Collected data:
_____
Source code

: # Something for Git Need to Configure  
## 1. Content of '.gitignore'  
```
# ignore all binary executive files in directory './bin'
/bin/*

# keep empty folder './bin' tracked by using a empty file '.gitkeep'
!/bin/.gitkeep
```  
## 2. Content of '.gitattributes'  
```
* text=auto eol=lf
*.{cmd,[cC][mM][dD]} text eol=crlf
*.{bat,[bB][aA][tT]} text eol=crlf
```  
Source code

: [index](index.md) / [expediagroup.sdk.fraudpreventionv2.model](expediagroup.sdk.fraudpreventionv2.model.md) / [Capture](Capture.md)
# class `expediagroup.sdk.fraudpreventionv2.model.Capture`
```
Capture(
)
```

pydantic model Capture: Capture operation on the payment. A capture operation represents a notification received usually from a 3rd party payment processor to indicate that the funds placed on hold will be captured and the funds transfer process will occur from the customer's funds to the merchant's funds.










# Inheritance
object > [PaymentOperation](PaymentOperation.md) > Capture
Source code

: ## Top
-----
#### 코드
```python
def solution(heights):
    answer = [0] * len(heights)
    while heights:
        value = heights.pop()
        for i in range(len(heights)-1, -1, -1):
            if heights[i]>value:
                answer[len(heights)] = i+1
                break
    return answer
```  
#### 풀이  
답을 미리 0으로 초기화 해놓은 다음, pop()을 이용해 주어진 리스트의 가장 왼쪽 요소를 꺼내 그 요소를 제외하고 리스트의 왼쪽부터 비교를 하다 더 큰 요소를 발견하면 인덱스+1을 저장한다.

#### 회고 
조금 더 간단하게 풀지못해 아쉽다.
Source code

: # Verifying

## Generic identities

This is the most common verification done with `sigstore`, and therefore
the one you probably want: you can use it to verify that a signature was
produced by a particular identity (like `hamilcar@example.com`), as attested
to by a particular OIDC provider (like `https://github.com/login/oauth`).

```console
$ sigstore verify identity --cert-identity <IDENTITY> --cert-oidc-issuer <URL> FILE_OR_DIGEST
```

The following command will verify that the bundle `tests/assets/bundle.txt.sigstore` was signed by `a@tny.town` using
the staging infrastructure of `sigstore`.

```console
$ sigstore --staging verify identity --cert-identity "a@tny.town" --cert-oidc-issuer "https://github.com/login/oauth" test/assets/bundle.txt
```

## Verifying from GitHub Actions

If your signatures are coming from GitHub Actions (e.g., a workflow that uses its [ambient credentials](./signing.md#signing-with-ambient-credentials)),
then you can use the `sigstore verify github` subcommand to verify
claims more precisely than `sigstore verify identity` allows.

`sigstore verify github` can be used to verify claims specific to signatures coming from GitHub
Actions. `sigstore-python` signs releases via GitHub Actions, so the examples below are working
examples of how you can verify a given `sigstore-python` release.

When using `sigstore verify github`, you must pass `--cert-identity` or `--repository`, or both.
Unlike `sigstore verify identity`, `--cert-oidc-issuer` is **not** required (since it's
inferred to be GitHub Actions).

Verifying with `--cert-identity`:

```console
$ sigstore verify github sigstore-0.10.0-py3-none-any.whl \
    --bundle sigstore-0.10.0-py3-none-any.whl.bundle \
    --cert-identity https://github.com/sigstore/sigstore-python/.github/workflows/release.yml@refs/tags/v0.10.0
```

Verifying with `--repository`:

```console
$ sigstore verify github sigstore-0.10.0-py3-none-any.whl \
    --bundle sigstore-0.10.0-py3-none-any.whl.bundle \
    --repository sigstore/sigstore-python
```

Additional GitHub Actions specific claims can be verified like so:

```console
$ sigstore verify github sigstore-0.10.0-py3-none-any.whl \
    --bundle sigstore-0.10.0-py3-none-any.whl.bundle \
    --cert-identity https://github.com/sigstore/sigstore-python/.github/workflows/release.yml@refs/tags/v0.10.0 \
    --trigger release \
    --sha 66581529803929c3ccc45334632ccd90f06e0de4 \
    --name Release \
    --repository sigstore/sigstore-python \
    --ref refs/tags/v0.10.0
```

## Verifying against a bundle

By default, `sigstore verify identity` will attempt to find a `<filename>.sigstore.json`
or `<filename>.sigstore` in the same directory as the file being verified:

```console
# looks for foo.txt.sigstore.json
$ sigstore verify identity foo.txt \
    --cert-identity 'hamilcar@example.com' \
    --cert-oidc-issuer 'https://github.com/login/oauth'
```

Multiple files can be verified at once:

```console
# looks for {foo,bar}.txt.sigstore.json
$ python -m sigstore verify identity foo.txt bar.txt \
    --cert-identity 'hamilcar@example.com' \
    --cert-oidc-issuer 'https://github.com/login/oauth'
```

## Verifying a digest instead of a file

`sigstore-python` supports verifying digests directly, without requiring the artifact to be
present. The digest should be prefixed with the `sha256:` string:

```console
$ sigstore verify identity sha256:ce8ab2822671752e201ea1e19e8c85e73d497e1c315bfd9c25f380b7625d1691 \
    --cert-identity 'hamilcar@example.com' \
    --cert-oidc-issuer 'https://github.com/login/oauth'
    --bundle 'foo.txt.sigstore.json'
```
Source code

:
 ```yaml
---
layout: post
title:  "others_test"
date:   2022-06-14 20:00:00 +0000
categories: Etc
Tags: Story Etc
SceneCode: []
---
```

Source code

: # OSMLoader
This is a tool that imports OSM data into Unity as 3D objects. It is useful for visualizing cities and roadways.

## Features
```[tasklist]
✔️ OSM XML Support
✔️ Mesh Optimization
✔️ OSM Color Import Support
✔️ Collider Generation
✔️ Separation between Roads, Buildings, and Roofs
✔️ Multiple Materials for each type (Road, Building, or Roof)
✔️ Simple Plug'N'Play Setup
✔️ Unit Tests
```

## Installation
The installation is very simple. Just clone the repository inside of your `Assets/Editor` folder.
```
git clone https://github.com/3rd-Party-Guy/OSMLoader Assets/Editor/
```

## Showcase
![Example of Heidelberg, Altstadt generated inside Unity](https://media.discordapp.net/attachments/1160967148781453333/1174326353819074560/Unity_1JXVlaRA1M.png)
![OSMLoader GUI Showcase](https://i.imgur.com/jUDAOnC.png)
_____
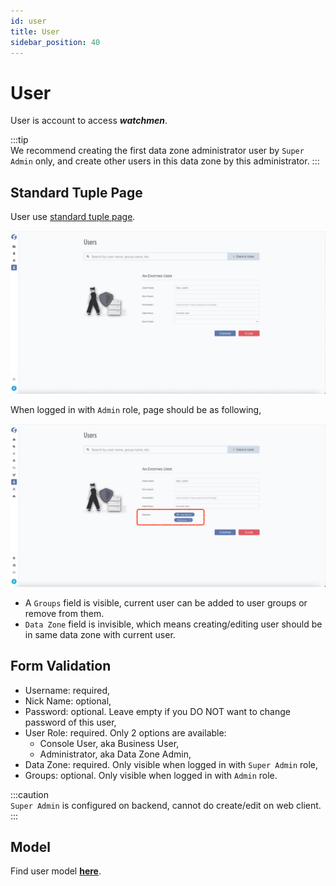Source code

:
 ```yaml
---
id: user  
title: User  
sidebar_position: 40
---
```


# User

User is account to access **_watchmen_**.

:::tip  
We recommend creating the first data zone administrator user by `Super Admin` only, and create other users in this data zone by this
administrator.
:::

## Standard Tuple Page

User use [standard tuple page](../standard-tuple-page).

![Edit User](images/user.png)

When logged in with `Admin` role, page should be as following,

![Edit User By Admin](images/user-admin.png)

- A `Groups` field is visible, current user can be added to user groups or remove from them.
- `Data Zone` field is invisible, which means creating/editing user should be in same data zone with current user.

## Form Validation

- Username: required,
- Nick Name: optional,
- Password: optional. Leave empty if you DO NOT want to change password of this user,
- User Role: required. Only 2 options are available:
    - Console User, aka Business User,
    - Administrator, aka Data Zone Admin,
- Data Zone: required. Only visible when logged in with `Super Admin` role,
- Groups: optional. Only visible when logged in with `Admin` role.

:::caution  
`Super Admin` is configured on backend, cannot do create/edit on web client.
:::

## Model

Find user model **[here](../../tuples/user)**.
_____
WORK REQUEST:
Each line of the data that holds "Groups" should be copied.

YOUR RESPONSE:
- A `Groups` field is visible, current user can be added to user groups or remove from them.
- Groups: optional. Only visible when logged in with `Admin` role.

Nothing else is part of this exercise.